_AIM OF THE EXERCISE:_
Copy out, from the entries below, each line holding the string "guessing".

_DATA FOR THIS TASK:_
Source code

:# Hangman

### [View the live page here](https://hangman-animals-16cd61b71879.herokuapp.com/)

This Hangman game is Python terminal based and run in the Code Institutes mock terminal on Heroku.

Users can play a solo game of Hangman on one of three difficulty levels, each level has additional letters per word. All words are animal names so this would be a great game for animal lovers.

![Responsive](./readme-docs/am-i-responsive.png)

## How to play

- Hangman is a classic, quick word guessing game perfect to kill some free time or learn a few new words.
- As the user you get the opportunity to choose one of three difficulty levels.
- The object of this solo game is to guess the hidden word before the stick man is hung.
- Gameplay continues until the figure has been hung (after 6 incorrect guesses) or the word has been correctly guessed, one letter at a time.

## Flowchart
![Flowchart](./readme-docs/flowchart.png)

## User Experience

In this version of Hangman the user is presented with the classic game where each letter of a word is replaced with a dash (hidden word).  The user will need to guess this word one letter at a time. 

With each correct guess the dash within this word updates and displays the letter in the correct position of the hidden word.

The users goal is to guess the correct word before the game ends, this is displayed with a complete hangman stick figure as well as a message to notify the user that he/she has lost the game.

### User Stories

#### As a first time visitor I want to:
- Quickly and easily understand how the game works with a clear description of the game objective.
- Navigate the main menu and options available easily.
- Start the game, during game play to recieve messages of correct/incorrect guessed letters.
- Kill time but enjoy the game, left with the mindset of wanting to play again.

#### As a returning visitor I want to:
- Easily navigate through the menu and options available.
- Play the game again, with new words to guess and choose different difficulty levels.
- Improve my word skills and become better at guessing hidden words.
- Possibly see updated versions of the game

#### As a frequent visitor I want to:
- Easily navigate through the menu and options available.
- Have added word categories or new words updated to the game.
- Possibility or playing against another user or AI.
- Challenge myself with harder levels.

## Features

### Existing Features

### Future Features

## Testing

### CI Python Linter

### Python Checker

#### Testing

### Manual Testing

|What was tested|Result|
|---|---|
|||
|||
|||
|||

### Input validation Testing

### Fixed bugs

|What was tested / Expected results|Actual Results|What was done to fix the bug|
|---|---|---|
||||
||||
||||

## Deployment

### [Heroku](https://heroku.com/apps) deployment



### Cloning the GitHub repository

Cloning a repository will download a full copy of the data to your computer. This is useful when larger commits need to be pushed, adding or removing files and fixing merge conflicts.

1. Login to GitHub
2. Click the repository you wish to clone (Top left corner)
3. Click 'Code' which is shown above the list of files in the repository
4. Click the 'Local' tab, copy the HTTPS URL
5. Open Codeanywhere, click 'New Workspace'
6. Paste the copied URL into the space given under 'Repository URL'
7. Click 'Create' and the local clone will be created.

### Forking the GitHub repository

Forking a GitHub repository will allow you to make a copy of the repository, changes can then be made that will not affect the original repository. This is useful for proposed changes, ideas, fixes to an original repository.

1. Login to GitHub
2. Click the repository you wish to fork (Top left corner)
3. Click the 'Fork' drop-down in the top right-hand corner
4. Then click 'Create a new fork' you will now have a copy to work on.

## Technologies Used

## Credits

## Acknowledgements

_EXERCISE RESPONSE:_
- Hangman is a classic, quick word guessing game perfect to kill some free time or learn a few new words.
- Improve my word skills and become better at guessing hidden words.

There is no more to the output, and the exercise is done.